そしてその解消の方法には大きく分けて、①合理的・科学的思考 と ②魔術的・物語的思考の二つがあります。どちらも物と物や出来事と出来事との「関係性」を説明する思考ですが、①が因果関係に基づく思考であり一方、②は因果関係に縛られない自由で時空を超えた共時的な考え方だと言えます。共時的とは「意味ある偶然」という意味で、「ある現象が何故だかわからないが、その時、起こるべくして起きる」という思考です。

 

例えば、町で遊んでいたカバオ君が突然現れたバイキンマンに襲われたとします。そこでカバオ君は特に誰かに助けを求めたわけでもないのに、なぜかそこには町の治安を守るためにパトロールしていたアンパンマンが現れます。何故でしょう?

現実の私たちの日常では、誰かにいじめられたり襲われた時に、警察官や正義のヒーローがたまたま通りかかってくれるということは、まず、ありません。警察官を呼びたければ119に電話するか、誰か周囲の人が通報してくれなければ正義のヒーローは姿を見せないのが普通です。

 

ところが、アンパンマンの物語では、「なぜかわからないけれど」そこにたまたまパトロール中のアンパンマンが通りかかる。
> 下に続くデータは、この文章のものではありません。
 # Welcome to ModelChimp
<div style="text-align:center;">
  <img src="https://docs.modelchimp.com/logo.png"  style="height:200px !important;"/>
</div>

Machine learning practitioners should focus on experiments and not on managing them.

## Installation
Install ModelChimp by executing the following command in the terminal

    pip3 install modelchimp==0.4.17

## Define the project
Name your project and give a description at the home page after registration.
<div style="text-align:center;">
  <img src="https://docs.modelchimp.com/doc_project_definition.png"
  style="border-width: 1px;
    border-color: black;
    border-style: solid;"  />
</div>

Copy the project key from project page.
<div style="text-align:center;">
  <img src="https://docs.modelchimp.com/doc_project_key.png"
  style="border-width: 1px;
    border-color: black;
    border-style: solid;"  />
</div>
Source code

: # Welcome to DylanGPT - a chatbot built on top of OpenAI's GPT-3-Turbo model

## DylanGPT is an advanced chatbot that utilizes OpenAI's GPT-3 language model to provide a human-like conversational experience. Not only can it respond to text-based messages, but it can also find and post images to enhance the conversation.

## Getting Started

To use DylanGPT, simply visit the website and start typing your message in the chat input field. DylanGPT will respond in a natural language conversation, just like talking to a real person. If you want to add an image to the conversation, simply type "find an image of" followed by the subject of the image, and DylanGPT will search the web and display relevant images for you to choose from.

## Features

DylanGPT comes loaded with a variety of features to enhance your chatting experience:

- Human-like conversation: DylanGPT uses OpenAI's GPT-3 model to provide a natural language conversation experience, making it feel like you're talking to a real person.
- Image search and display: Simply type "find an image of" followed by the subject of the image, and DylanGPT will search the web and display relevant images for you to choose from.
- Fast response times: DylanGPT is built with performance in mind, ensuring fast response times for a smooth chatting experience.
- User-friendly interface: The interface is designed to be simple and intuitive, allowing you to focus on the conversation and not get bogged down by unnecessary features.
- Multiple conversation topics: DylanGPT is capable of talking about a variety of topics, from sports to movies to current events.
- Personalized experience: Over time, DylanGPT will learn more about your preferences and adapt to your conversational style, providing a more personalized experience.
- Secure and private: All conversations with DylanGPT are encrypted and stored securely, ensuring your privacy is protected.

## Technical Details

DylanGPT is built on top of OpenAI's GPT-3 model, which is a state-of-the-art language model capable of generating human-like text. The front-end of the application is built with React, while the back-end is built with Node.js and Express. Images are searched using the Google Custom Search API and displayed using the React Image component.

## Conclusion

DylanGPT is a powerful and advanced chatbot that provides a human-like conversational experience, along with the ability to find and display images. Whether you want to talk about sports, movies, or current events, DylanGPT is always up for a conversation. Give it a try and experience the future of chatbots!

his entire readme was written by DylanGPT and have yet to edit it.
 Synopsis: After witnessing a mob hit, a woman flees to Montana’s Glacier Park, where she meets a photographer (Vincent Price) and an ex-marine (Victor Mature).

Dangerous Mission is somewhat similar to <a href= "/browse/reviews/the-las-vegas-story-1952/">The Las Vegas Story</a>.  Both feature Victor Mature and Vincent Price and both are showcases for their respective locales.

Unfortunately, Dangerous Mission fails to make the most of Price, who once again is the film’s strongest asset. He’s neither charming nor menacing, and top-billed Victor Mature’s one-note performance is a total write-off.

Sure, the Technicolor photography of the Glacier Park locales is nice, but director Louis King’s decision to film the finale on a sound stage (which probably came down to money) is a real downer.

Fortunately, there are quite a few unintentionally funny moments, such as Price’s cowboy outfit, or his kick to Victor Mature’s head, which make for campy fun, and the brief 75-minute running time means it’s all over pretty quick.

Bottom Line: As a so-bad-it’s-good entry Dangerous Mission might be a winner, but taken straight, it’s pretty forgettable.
「何言っているの、そうでなければお話が続かないでしょ?」と言われるのはもっともで、物語の中では「なぜかわからないけれど、たまたま」次の展開が待っています。いちいち「なぜここにアンパンマンが現れたんだ?誰かが連絡したのか?だとしたら、どうやって空を飛んでいるアンパンマンに連絡が付くんだ、スマホを持っているのか? 」としゃくし定規に、合理的で科学的な説明を求めていたら、それこそお話になりません。

 

さらにアンパンマンがバイキンマンにやられて、顔が汚れて力が出なくなって落下していった時、「なぜだかわからないけれど」タイミングよく、バタコさんとジャムおじさんが現れて新しい顔をアンパンマンに投げつけてくれます。ここまで行くと、「そんなうまいこと、実際にはないよな」と思いますが、しかしそうでなければ物語が展開し、進んで行かないのです。

 

こういう「なぜだかわからないけれど、展開していく」背景にあるのが、②の「魔術的・物語的思考」と言われるものでしょう。

 

子供たちは言うまでもなく ②の魔術的・物語的思考で生きています。ドラえもんやポケモンも大人から見ればたわいもないお話かもしれませんが、彼らにとってはそこはまさしく今自分が生きている世界なのです。「なぜだかわからないけれど、世の中はきっと困った時には誰かが助けてくれる」という理屈ではない予定調和の物語の世界に生きている「のび太」や「サトシ」に、自分の身を重ねて生きているのです。

 

一方合理的で科学的な思考はどういう時に使われるかと言うと、例えば現実的で理屈に基づいた論文・実験などの科学的などには欠かせません。「何故だかわからないけれどこうなっている」事態を「なぜそうなるのか」合理的に説明しようというところに科学が進歩する余地があるのでしょう。ですから合理的・科学的思考は現実を認識できる大人の思考であるとも言えます。そういう意味では「現実はこどものお話のように甘くはない」のです。

 

それでは私たちが生きている「この人生」は、合理的・科学的思考で組み立てられているのか、それとも魔術的・物語的思考の海に漂っているものなのか、どちらなのでしょう?

 

あなたはどう思いますか?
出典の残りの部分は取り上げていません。